Mariota threw for 366 yards and three touchdowns, added another 88 yards and one TD rushing, and the Ducks won their 10th straight over their rivals to the north with a 45-24 victory over No. 16 Washington on Saturday.
"I thought we showed a lot of resolve there in the third quarter and battled back in the ball game," Washington coach Steve Sarkisian said. "Unfortunately we had a hard time containing Marcus, he threw the ball extremely well and then when we covered him he pulled it down and ran. We couldn't catch him."
Bishop Sankey ran for 167 yards and touchdowns of 60 and 25 yards for Washington, but the Huskies defense that stood stout against Stanford last week was exposed by Mariota and the Ducks. The Huskies gave up 631 total yards. Washington was third in the country giving up just 3.9 yards per offensive play, but the Ducks averaged 7.8 per touch.
Sankey was responsible for a major first-half swing that left the Huskies unsuccessfully playing from behind. Tied at 7-7 and driving, Sankey fumbled for the first time this season on a third-down run at the Oregon 31. The fumble was forced by cornerback Troy Hill and recovered by Torrondney Prevot. Mariota went to work, hitting Addison for a 4-yard TD and a 14-7 lead.
Oregon (6-0, 3-0 Pac-12) marched down the field again with a seven-play drive with three plays of 15 yards or more. Byron Marshall capped the drive with a 15-yard sprint untouched and a 21-7 Ducks lead.
Keith Price also threw an interception in Oregon territory late in the second quarter to end another promising possession.
"Both of our turnovers occurred in their territory and took potential points off the board for us and gave them possessions. I thought both of those were relatively big in the outcome of the game," Sarkisian said.

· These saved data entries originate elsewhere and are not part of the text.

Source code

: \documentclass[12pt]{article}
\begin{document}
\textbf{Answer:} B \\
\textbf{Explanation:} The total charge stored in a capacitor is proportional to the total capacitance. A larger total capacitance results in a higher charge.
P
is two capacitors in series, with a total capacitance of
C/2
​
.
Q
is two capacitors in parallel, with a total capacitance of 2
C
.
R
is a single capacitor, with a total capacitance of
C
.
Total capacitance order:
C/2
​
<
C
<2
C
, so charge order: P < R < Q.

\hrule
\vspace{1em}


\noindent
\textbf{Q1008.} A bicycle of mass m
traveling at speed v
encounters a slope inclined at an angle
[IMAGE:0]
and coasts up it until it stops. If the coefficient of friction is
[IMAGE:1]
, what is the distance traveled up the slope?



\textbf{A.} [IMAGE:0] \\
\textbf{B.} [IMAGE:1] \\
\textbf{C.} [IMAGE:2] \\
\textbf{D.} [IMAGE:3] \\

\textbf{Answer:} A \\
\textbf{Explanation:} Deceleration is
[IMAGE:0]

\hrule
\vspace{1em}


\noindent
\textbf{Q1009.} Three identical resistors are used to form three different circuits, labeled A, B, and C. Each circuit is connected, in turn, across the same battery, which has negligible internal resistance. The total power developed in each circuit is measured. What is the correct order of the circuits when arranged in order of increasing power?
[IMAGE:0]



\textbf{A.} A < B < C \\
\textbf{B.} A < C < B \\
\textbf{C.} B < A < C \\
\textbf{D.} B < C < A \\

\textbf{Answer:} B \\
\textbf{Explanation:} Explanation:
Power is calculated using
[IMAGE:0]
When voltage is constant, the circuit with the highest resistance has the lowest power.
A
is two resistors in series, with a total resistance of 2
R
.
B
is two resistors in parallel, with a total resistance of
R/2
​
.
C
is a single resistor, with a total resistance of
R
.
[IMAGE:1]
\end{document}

The Huskies closed to 21-14 on the first drive of the second half when Sankey burst 60 yards on fourth-and-1, but Mariota answered by hitting Josh Huff for a 65-yard score to wrestle back control.
Despite the miscues, the Huskies were still in reach late in the game. The Huskies entered the fourth quarter down only a touchdown but just couldn't stop Oregon's offense enough to rally.

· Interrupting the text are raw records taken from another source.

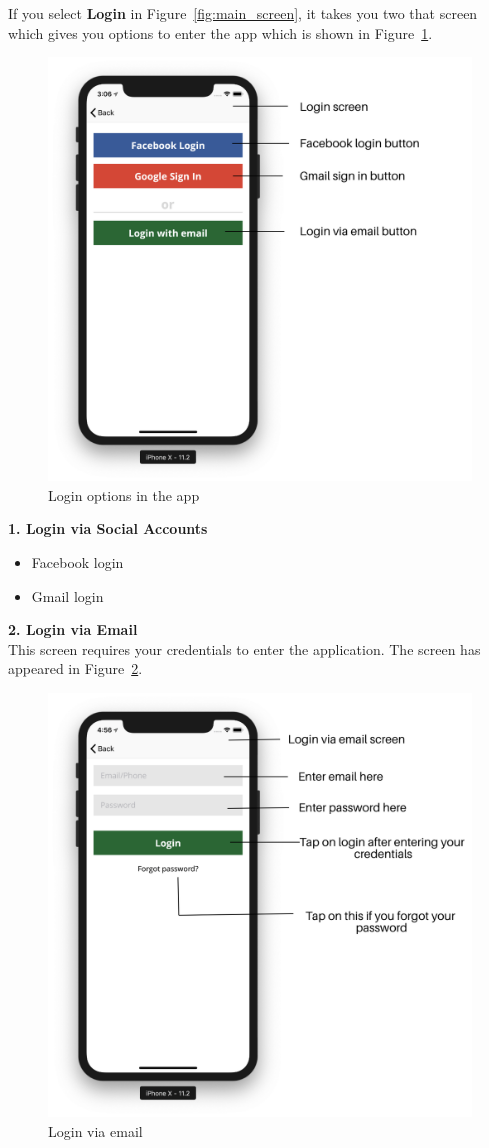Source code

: \begin{itemize}
    
    If you select \textbf{Login} in Figure~\ref{fig:main_screen}, it takes you two that screen which gives you options to enter the app which is shown in Figure~\ref{fig:loginOptions}.
    
    \begin{figure}[H]
            \centering
            \includegraphics[width=0.50\linewidth]{figures/ch2/loginOptions.png}
            \caption{\label{fig:loginOptions} Login options in the app}
    \end{figure}
    
     \textbf{1. Login via Social Accounts}
     \begin{itemize}
         \item Facebook login
         \item Gmail login
     \end{itemize}
   
     \textbf{2. Login via Email} \\
    This screen requires your credentials to enter the application. The screen has appeared in Figure~\ref{fig:login_email}.
     
     \begin{figure}[H]
            \centering
            \includegraphics[width=0.50\linewidth]{figures/ch2/login_email.png}
            \caption{\label{fig:login_email} Login via email}
    \end{figure}
    

\end{itemize}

Mariota's brilliance was the biggest reason why.
"We tried to spy him, we tried to blitz him we tried to contain him, he had a heck of a football game. He's a hell of a player," Sarkisian said.
Sankey scored his second touchdown to pull within 31-24 at the end of the third quarter. Oregon took less than 90 seconds to re-gain control. Mariota scrambled for a 35-yard gain and hit Bradon Addison for 30 more. Mariota scored from five yards out to push the lead back to 14 points.
Mariota and Addison connected again for a 3-yard touchdown on their next possession to finish off the Huskies. Addison finished with eight catches for 157 yards.
"It is frustrating, especially when you're going toe-to-toe with a team like that." Price said. "Then it just kind of got ugly."
Price was battered for the second straight week. His gutty effort last Saturday in a 31-28 loss at No. 5 Stanford gave belief that this would be the Huskies best chance to stop their losing streak to the Ducks. But Price's receivers struggled to get separation and he was sacked four times and ran 11 others. Price finished 19 of 32 for 182.
Mariota's passing was nearly spotless, he used his legs to make the Huskies pay when throwing options were covered and was easily the best player on the field. Mariota completed 24 of 31 passes, and ran another 13 times.
"He is just a difficult matchup," Sarkisian said. "When you try to bring more people to keep him there and you get one-on-one matchups down the field, their speed in the slot against our safeties was real factor in the game and he threw accurate ball after accurate ball. What was our answer at that point? I think that's what got frustrating for us."